Pero era demasiado tarde. El fotógrafo, al verse descubierto, salió de su escondite. No era uno de los paparazzi habituales, los que te gritan preguntas. Este era sigiloso, profesional. Y estaba tomando fotos rápidas, una tras otra. Su lente no solo me capturó a mí. Se desvió hacia Ethan y luego, con una curiosidad clínica, hacia la calle vacía detrás de nosotros, como si buscara a alguien más.
Mi mente, entrenada por años de esta mierda, conectó los puntos con velocidad aterradora. Habíamos dejado a Amelia hacía menos de una hora. Ese tipo podía haber estado siguiéndonos desde el parque. Podía haberla visto.
El miedo no fue por mí. Fue un estallido de pánico gélido y protector por ella. Por su silencio, su mundo de libros polvorientos y composiciones cuidadosas, su miedo a ser vista.
Sin pensar, di un paso hacia la calle, hacia el fotógrafo.
—¡Basta! —grité, mi voz cortando el aire frío.
El tipo bajó la cámara por un segundo, su rostro una máscara impasible. —Solo estoy haciendo mi trabajo, Oliver. ¿Quién era la chica? ¿Una nueva amiga?
La pregunta, inocente en apariencia y venenosa en intención, me hizo hervir la sangre. Sentí la mano de Ethan en mi brazo, tirándome hacia atrás.
—No le des de comer —dijo Ethan, su voz tensa—. Vamos adentro. Ahora.
Pero yo no podía moverme. Estaba paralizado por la imagen de Amelia, su rostro abierto y curioso en el invernadero, siendo reducido a un titular de revista barata. “Oliver Kensington’s Mystery Girl.” “¿El heredero encuentra el amor en Navidad?” O peor: alguien husmeando en su vida, en su familia, en su concurso.

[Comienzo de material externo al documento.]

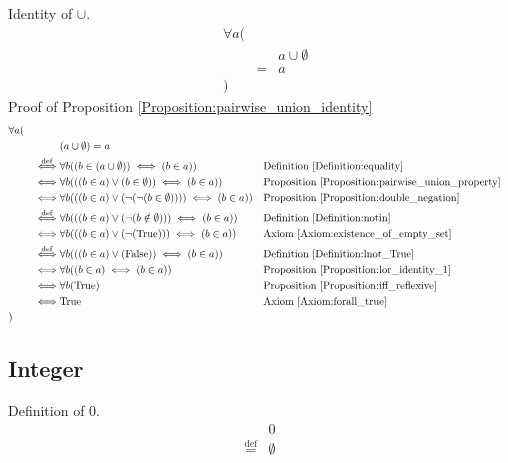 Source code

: \begin{prop}
\label{Proposition:pairwise_union_identity}
Identity of $\cup$.
\begin{align*}
& \forall a ( \\
& & & a \cup \emptyset \\
& & = & a \\
& )
\end{align*}
Proof of Proposition \ref{Proposition:pairwise_union_identity}
\begin{align*}
& \forall a ( \\
& & & (a \cup \emptyset) = a \\
& & \overset{\operatorname{def}}{\iff} & \forall b ((b \in (a \cup \emptyset)) \iff (b \in a))
& & \text{Definition \ref{Definition:equality}} \\
& & \iff & \forall b (((b \in a) \lor (b \in \emptyset)) \iff (b \in a))
& & \text{Proposition \ref{Proposition:pairwise_union_property}} \\
& & \iff & \forall b (((b \in a) \lor (\lnot (\lnot (b \in \emptyset)))) \iff (b \in a))
& & \text{Proposition \ref{Proposition:double_negation}} \\
& & \overset{\operatorname{def}}{\iff} & \forall b (((b \in a) \lor (\lnot (b \notin \emptyset))) \iff (b \in a))
& & \text{Definition \ref{Definition:notin}} \\
& & \iff & \forall b (((b \in a) \lor (\lnot (\text{True}))) \iff (b \in a))
& & \text{Axiom \ref{Axiom:existence_of_empty_set}} \\
& & \overset{\operatorname{def}}{\iff} & \forall b (((b \in a) \lor (\text{False})) \iff (b \in a))
& & \text{Definition \ref{Definition:lnot_True}} \\
& & \iff & \forall b ((b \in a) \iff (b \in a))
& & \text{Proposition \ref{Proposition:lor_identity_1}} \\
& & \iff & \forall b (\text{True})
& & \text{Proposition \ref{Proposition:iff_reflexive}} \\
& & \iff & \text{True}
& & \text{Axiom \ref{Axiom:forall_true}} \\
& )
\end{align*}
\end{prop}

\subsection{Integer}
\begin{defn}
\label{Definition:zero}
Definition of 0.
\begin{align*}
& 0 \\
\overset{\operatorname{def}}{=} & \emptyset
\end{align*}
\end{defn}

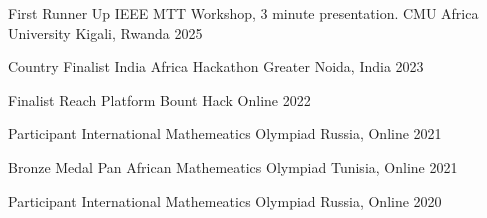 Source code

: 



\begin{cvhonors}

  \cvhonor
    {First Runner Up} %
    {IEEE MTT Workshop, 3 minute presentation. CMU Africa University} %
    {Kigali, Rwanda} %
    {2025} %

  \cvhonor
    {Country Finalist} %
    {India Africa Hackathon} %
    {Greater Noida, India} %
    {2023} %

  \cvhonor
    {Finalist} %
    {Reach Platform Bount Hack} %
    {Online} %
    {2022} %

  \cvhonor
    {Participant} %
    {International Mathemeatics Olympiad} %
    {Russia, Online} %
    {2021} %

  \cvhonor
    {Bronze Medal} %
    {Pan African Mathemeatics Olympiad} %
    {Tunisia, Online} %
    {2021} %

  \cvhonor
    {Participant} %
    {International Mathemeatics Olympiad} %
    {Russia, Online} %
    {2020} %

\end{cvhonors}




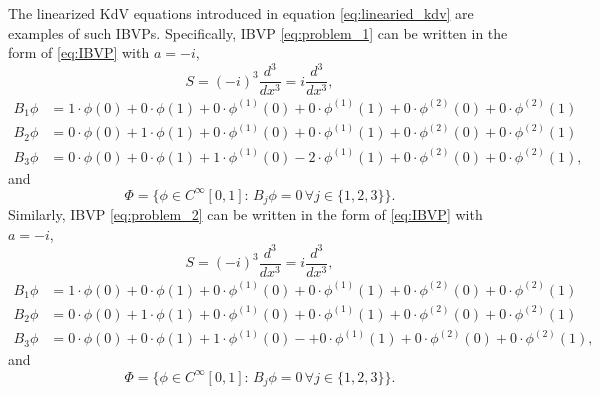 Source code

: \documentclass[11pt, oneside, a4paper]{article}
\begin{document}
The linearized KdV equations introduced in equation \eqref{eq:linearied_kdv} are examples of such IBVPs. Specifically, IBVP \eqref{eq:problem_1} can be written in the form of \eqref{eq:IBVP} with $a=-i$,
\[S = (-i)^3 \frac{d^3}{dx^3} = i\frac{d^3}{dx^3},\]
\begin{align*}
    B_1 \phi &= 1\cdot\phi(0) + 0\cdot\phi(1) + 0\cdot\phi^{(1)}(0) + 0\cdot\phi^{(1)}(1) + 0\cdot\phi^{(2)}(0) + 0\cdot\phi^{(2)}(1)\\
    B_2 \phi &= 0\cdot\phi(0) + 1\cdot\phi(1) + 0\cdot\phi^{(1)}(0) + 0\cdot\phi^{(1)}(1) + 0\cdot\phi^{(2)}(0) + 0\cdot\phi^{(2)}(1)\\
    B_3 \phi &= 0\cdot\phi(0) + 0\cdot\phi(1) + 1\cdot\phi^{(1)}(0) - 2\cdot\phi^{(1)}(1) + 0\cdot\phi^{(2)}(0) + 0\cdot\phi^{(2)}(1),
\end{align*}
and 
\[\Phi = \{\phi\in C^{\infty}[0,1]:\, B_j\phi = 0\,\forall j\in\{1,2,3\}\}.\]
Similarly, IBVP \eqref{eq:problem_2} can be written in the form of \eqref{eq:IBVP} with $a=-i$,
\[S = (-i)^3 \frac{d^3}{dx^3} = i\frac{d^3}{dx^3},\]
\begin{align*}
    B_1 \phi &= 1\cdot\phi(0) + 0\cdot\phi(1) + 0\cdot\phi^{(1)}(0) + 0\cdot\phi^{(1)}(1) + 0\cdot\phi^{(2)}(0) + 0\cdot\phi^{(2)}(1)\\
    B_2 \phi &= 0\cdot\phi(0) + 1\cdot\phi(1) + 0\cdot\phi^{(1)}(0) + 0\cdot\phi^{(1)}(1) + 0\cdot\phi^{(2)}(0) + 0\cdot\phi^{(2)}(1)\\
    B_3 \phi &= 0\cdot\phi(0) + 0\cdot\phi(1) + 1\cdot\phi^{(1)}(0) -+ 0\cdot\phi^{(1)}(1) + 0\cdot\phi^{(2)}(0) + 0\cdot\phi^{(2)}(1),
\end{align*}
and 
\[\Phi = \{\phi\in C^{\infty}[0,1]:\, B_j\phi = 0\,\forall j\in\{1,2,3\}\}.\]

\end{document}
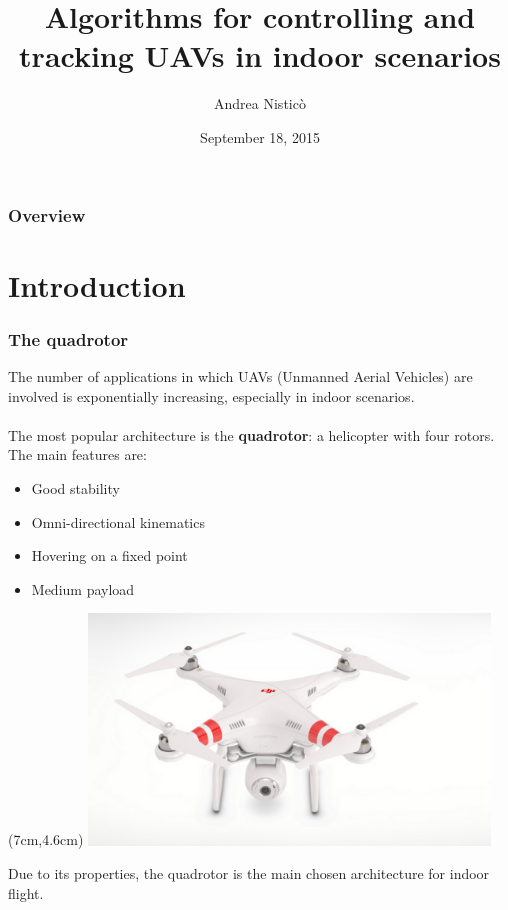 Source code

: \documentclass[xcolor=dvipsnames]{beamer}
\title[Algorithms for controlling and tracking UAVs in indoor scenarios]{Algorithms for controlling and tracking UAVs in indoor scenarios}
\author{Andrea Nisticò} %
\institute[UNIGE] %
{
Supervised by: Marco Baglietto, Fulvio Mastrogiovanni \\
Co-supervised by: Tommaso Falchi Delitalia \\
\medskip
DIBRIS - Department of Informatics, Bioengineering, Robotics, and Systems Engineering \\
\smallskip
University of Genova
\medskip

Degree in \textit{Robotics Engineering} 
}
\date{September 18, 2015} %
\begin{document}
\begin{frame}
\titlepage %
\end{frame}

\begin{frame}
\frametitle{Overview} 
\tableofcontents[sectionstyle=show,square]
\end{frame}


\section{Introduction} 

\begin{frame}
\frametitle{The quadrotor}
The number of applications in which UAVs (Unmanned Aerial Vehicles) are involved is exponentially increasing, especially in indoor scenarios. \\~\\ 
The most popular architecture is the \textbf{quadrotor}: a helicopter
with four rotors. The main features are:\\ 

\begin{itemize}
\item Good stability
\item Omni-directional kinematics 
\item Hovering on a fixed point
\item Medium payload
\end{itemize}

\begin{textblock*}{5cm}(7cm,4.6cm) %
\includegraphics[width=0.8\textwidth]{f/quad.png}
\end{textblock*}

\vspace{2ex}
Due to its properties, the quadrotor is the main chosen architecture for indoor flight.
\end{frame}
\end{document}
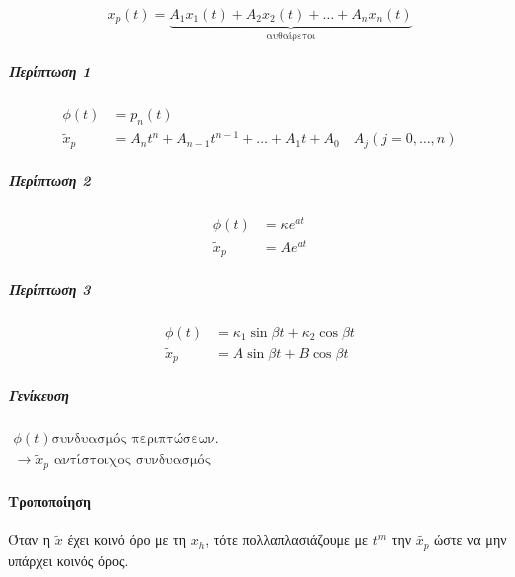 \documentclass[11pt,a4paper,titlepage,final]{article}
\begin{document}
\[
x_p(t) = \underbrace{A_1x_1(t)+A_2x_2(t) + \dots + A_nx_n(t)}_{\text{αυθαίρετοι}}
\]

\subparagraph{Περίπτωση 1}
\begin{align*}
\phi(t)&=p_n(t)\\
\tilde x_p &= A_nt^n+A_{n-1}t^{n-1}+\dots+A_1t+A_0\quad A_j (j=0,\dots,n)
\end{align*}

\subparagraph{Περίπτωση 2}
\begin{align*}
\phi(t)&=\kappa e^{at}\\
\tilde x_p &= Ae^{at}
\end{align*}

\subparagraph{Περίπτωση 3}
\begin{align*}
\phi(t) &= \kappa_1\sin\beta t + \kappa_2\cos\beta t\\
\tilde x_p &= A\sin\beta t + B\cos\beta t
\end{align*}

\subparagraph{Γενίκευση}
\(
\begin{matrix}
	\phi(t) \text {συνδυασμός περιπτώσεων.}               \\
	\rightarrow \tilde x_p \text{ αντίστοιχος συνδυασμός}
\end{matrix}
\)

\paragraph{Τροποποίηση}
Όταν η \(\widetilde{x}\) έχει κοινό όρο με τη \(x_h\), τότε πολλαπλασιάζουμε με \(t^m\) την \(\widetilde{x_p}\) ώστε να μην υπάρχει κοινός όρος.
\end{document}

—Si publicas una sola foto donde aparezca alguien más que yo, te demandaré —dije, con una furia que apenas podía contener—. Lo juro.

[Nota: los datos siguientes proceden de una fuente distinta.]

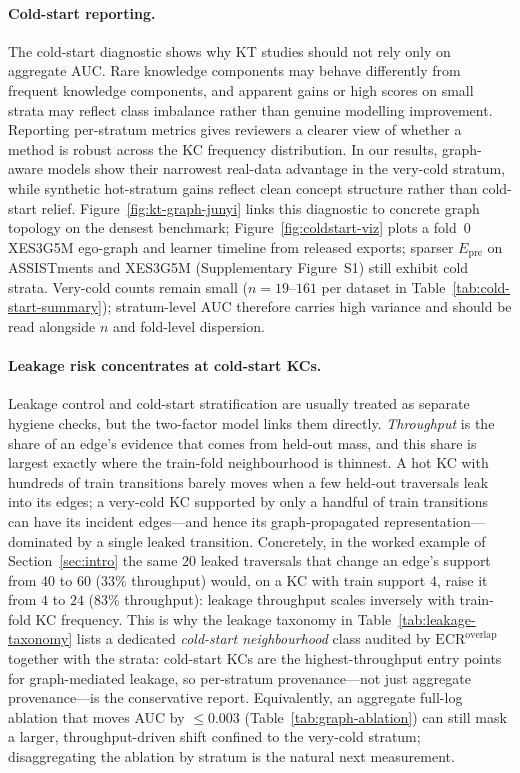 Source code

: \documentclass[pdflatex,sn-mathphys-num]{sn-jnl}
\newcommand{\Epre}{\ensuremath{E_{\text{pre}}}}
\newcommand{\KCs}{knowledge components}
\newenvironment{revbox}{}{}
\begin{document}
\paragraph{Cold-start reporting.}
The cold-start diagnostic shows why KT studies should not rely only on
aggregate AUC. Rare \KCs{} may behave differently from frequent
\KCs{}, and apparent gains or high scores on small strata may reflect
class imbalance rather than genuine modelling improvement. Reporting
per-stratum metrics gives reviewers a clearer view of whether a method
is robust across the KC frequency distribution. In our results,
graph-aware models show their narrowest real-data advantage in the
very-cold stratum, while synthetic hot-stratum gains reflect clean
concept structure rather than cold-start relief.
Figure~\ref{fig:kt-graph-junyi} links this diagnostic to concrete graph
topology on the densest benchmark; Figure~\ref{fig:coldstart-viz} plots a
fold~0 XES3G5M ego-graph and learner timeline from released exports; sparser
$\Epre$ on ASSISTments and XES3G5M (Supplementary Figure~S1) still exhibit
cold strata. Very-cold counts remain small ($n{=}19$--$161$ per dataset in
Table~\ref{tab:cold-start-summary}); stratum-level AUC therefore carries high
variance and should be read alongside $n$ and fold-level dispersion.

\begin{revbox}
\paragraph{Leakage risk concentrates at cold-start KCs.}
Leakage control and cold-start stratification are usually treated as separate
hygiene checks, but the two-factor model links them directly. \emph{Throughput}
is the share of an edge's evidence that comes from held-out mass, and this share
is largest exactly where the train-fold neighbourhood is thinnest. A hot KC with
hundreds of train transitions barely moves when a few held-out traversals leak
into its edges; a very-cold KC supported by only a handful of train transitions
can have its incident edges---and hence its graph-propagated representation---
dominated by a single leaked transition. Concretely, in the worked example of
Section~\ref{sec:intro} the same $20$ leaked traversals that change an edge's
support from $40$ to $60$ ($33\%$ throughput) would, on a KC with train support
$4$, raise it from $4$ to $24$ ($83\%$ throughput): leakage throughput scales
inversely with train-fold KC frequency. This is why the leakage taxonomy in
Table~\ref{tab:leakage-taxonomy} lists a dedicated \emph{cold-start
neighbourhood} class audited by $\mathrm{ECR}^{\mathrm{overlap}}$ together with
the strata: cold-start KCs are the highest-throughput entry points for
graph-mediated leakage, so per-stratum provenance---not just aggregate
provenance---is the conservative report. Equivalently, an aggregate full-log
ablation that moves AUC by ${\leq}0.003$ (Table~\ref{tab:graph-ablation}) can
still mask a larger, throughput-driven shift confined to the very-cold stratum;
disaggregating the ablation by stratum is the natural next measurement.
\end{revbox}
\end{document}
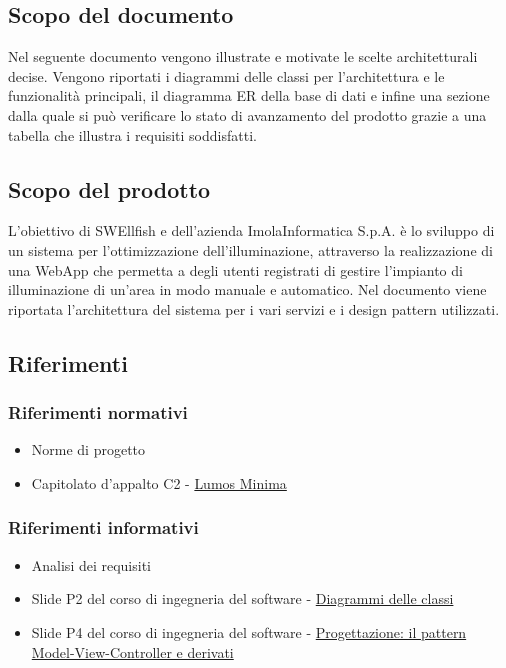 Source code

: \documentclass[12pt]{article}
\begin{document}
\subsection{Scopo del documento}
Nel seguente documento vengono illustrate e motivate le scelte architetturali decise. Vengono riportati i diagrammi delle classi per l'architettura e le funzionalità principali,
il diagramma ER della base di dati e infine una sezione dalla quale si può verificare lo stato di avanzamento del prodotto grazie a una tabella che illustra
i requisiti soddisfatti.

\subsection{Scopo del prodotto}
L’obiettivo di SWEllfish e dell’azienda ImolaInformatica S.p.A. è lo sviluppo di un sistema per l’ottimizzazione dell’illuminazione, attraverso la realizzazione di una WebApp che permetta a degli utenti registrati di gestire l'impianto di illuminazione
di un'area in modo manuale e automatico. Nel documento viene riportata l'architettura del sistema per i vari servizi e i design pattern utilizzati.

\subsection{Riferimenti}
\subsubsection{Riferimenti normativi}
\begin{itemize}
	\item Norme di progetto
	\item Capitolato d'appalto C2 - \href{https://www.math.unipd.it/~tullio/IS-1/2022/Progetto/C2.pdf}{Lumos Minima}
\end{itemize}
\subsubsection{Riferimenti informativi}
\begin{itemize}
	\item Analisi dei requisiti
	\item Slide P2 del corso di ingegneria del software - \href{https://www.math.unipd.it/~rcardin/swea/2023/Diagrammi%20delle%20Classi.pdf}{Diagrammi delle classi}
	\item Slide P4 del corso di ingegneria del software - \href{https://www.math.unipd.it/~rcardin/sweb/2022/L02.pdf}{Progettazione: il pattern Model-View-Controller e derivati}
\end{itemize}
\end{document}
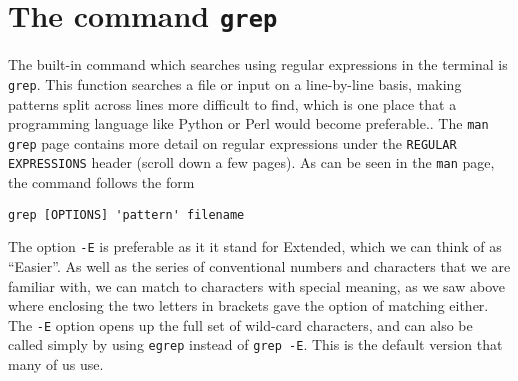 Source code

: \section{The command \texttt{grep}}
The built-in command which searches using regular expressions in the terminal is \texttt{grep}.
This function searches a file or input on a line-by-line basis, making patterns split across lines more difficult to find, which is one place that a programming language like Python or Perl would become preferable..  
The \texttt{man grep} page contains more detail on regular expressions under the \texttt{REGULAR EXPRESSIONS} header (scroll down a few pages).  
As can be seen in the \texttt{man} page, the command follows the form
\begin{lstlisting}[style=command_syntax]
grep [OPTIONS] 'pattern' filename
\end{lstlisting}
The option \texttt{-E} is preferable as it it stand for Extended, which we can think of as ``Easier''.
As well as the series of conventional numbers and characters that we are familiar with, we can match to characters with special meaning, as we saw above where enclosing the two letters in brackets gave the option of matching either. 
The \texttt{-E} option opens up the full set of wild-card characters, and can also be called simply by using \texttt{egrep} instead of \texttt{grep -E}.
This is the default version that many of us use.\\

El fotógrafo solo sonrió, frío. —Solo fotografío a un joven público en un lugar público. Buenas noches.
Se dio la vuelta y se alejó con pasos rápidos, desapareciendo en la siguiente esquina. Pero el daño estaba hecho. El hechizo de la tarde se había roto, no por la elección de Amelia, sino por la invasión brutal de mi realidad.
Ethan me arrastró finalmente al café. El calor interior me golpeó como una bofetada. Me dejé caer en una silla, las manos temblorosas.

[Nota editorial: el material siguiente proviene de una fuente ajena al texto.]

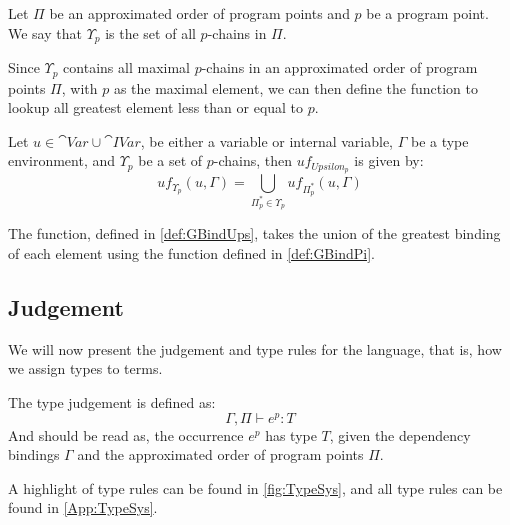 \documentclass[../../master.tex]{subfiles}
\begin{document}
\begin{definition}[]
	Let $\Pi$ be an approximated order of program points and $p$ be a program point.
	We say that $\Upsilon_p$ is the set of all $p$-chains in $\Pi$.
\end{definition}

Since $\Upsilon_p$ contains all maximal $p$-chains in an approximated order of program points $\Pi$, with $p$ as the maximal element, we can then define the function to lookup all greatest element less than or equal to $p$.

\begin{definition}[]\label{def:GBindUps}
	Let $u\in \cat{Var}\cup\cat{IVar}$, be either a variable or internal variable, $\Gamma$ be a type environment, and $\Upsilon_p$ be a set of $p$-chains, then $uf_{Upsilon_p}$ is given by:
	$$uf_{\Upsilon_p}(u,\Gamma)=\bigcup_{\Pi_p^{*}\in\Upsilon_p}uf_{\Pi_p^{*}}(u,\Gamma)$$
\end{definition}

The function, defined in \cref{def:GBindUps}, takes the union of the greatest binding of each element using the function defined in \cref{def:GBindPi}.

\subsection{Judgement}\label{sec:Judge}
We will now present the judgement and type rules for the language, that is, how we assign types to terms.

The type judgement is defined as:
$$\Gamma,\Pi\vdash e^p: T$$
And should be read as, the occurrence $e^p$ has type $T$, given the dependency bindings $\Gamma$ and the approximated order of program points $\Pi$.

A highlight of type rules can be found in \cref{fig:TypeSys}, and all type rules can be found in \cref{App:TypeSys}.
\end{document}
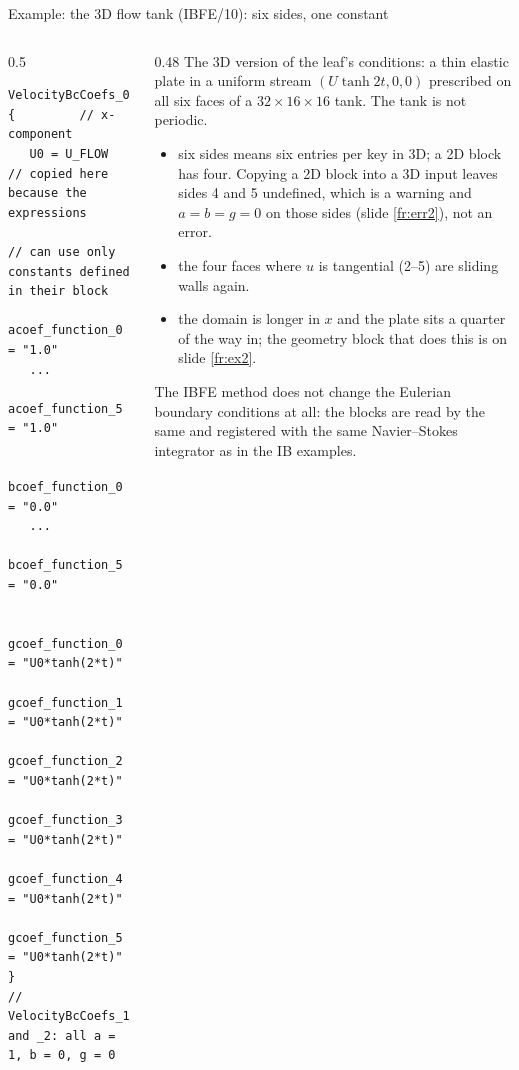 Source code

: \documentclass[aspectratio=169,11pt]{beamer}
\begin{document}
\begin{frame}[fragile]{Example: the 3D flow tank (IBFE/10): six sides, one constant}
\label{fr:ibfe10}
\begin{columns}[T,onlytextwidth]
\begin{column}{0.5\textwidth}
\begin{lstlisting}[style=inputtiny]
VelocityBcCoefs_0 {         // x-component
   U0 = U_FLOW   // copied here because the expressions
                 // can use only constants defined in their block
   acoef_function_0 = "1.0"
   ...
   acoef_function_5 = "1.0"

   bcoef_function_0 = "0.0"
   ...
   bcoef_function_5 = "0.0"

   gcoef_function_0 = "U0*tanh(2*t)"
   gcoef_function_1 = "U0*tanh(2*t)"
   gcoef_function_2 = "U0*tanh(2*t)"
   gcoef_function_3 = "U0*tanh(2*t)"
   gcoef_function_4 = "U0*tanh(2*t)"
   gcoef_function_5 = "U0*tanh(2*t)"
}
// VelocityBcCoefs_1 and _2: all a = 1, b = 0, g = 0
\end{lstlisting}
\end{column}
\begin{column}{0.48\textwidth}
\scriptsize The 3D version of the leaf's conditions: a thin elastic plate in a uniform stream $(U\tanh 2t, 0, 0)$ prescribed on all six faces of a $32 \times 16 \times 16$ tank. The tank is not periodic.
\begin{itemize}
  \item six sides means six entries per key in 3D; a 2D block has four. Copying a 2D block into a 3D input leaves sides 4 and 5 undefined, which is a warning and $a = b = g = 0$ on those sides (slide \ref{fr:err2}), not an error.
  \item the four faces where $u$ is tangential (2--5) are sliding walls again.
  \item the domain is longer in $x$ and the plate sits a quarter of the way in; the geometry block that does this is on slide \ref{fr:ex2}.
\end{itemize}
\scriptsize The IBFE method does not change the Eulerian boundary conditions at all: the blocks are read by the same  and registered with the same Navier--Stokes integrator as in the IB examples.
\end{column}
\end{columns}
\end{frame}
\end{document}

—Tranquilo —dijo Ethan, tomando asiento frente a mí—. Probablemente solo te estaba siguiendo a ti. No la habrá visto.
—¿Y si sí? —pregunté, mirándolo fijamente—. ¿Y si alguien la identifica? Ethan, ella… no está hecha para esto. Se asusta cuando choco con ella en la calle. ¿Cómo va a manejar una horda de periodistas preguntándole sobre nuestra relación?
La palabra “relación” quedó suspendida entre nosotros, nueva y aterradora. Porque eso era lo que quería, ¿no? Una relación. Algo real. Pero la realidad para mí incluía esto: flashes en la oscuridad, preguntas intrusivas, una vida diseccionada en público.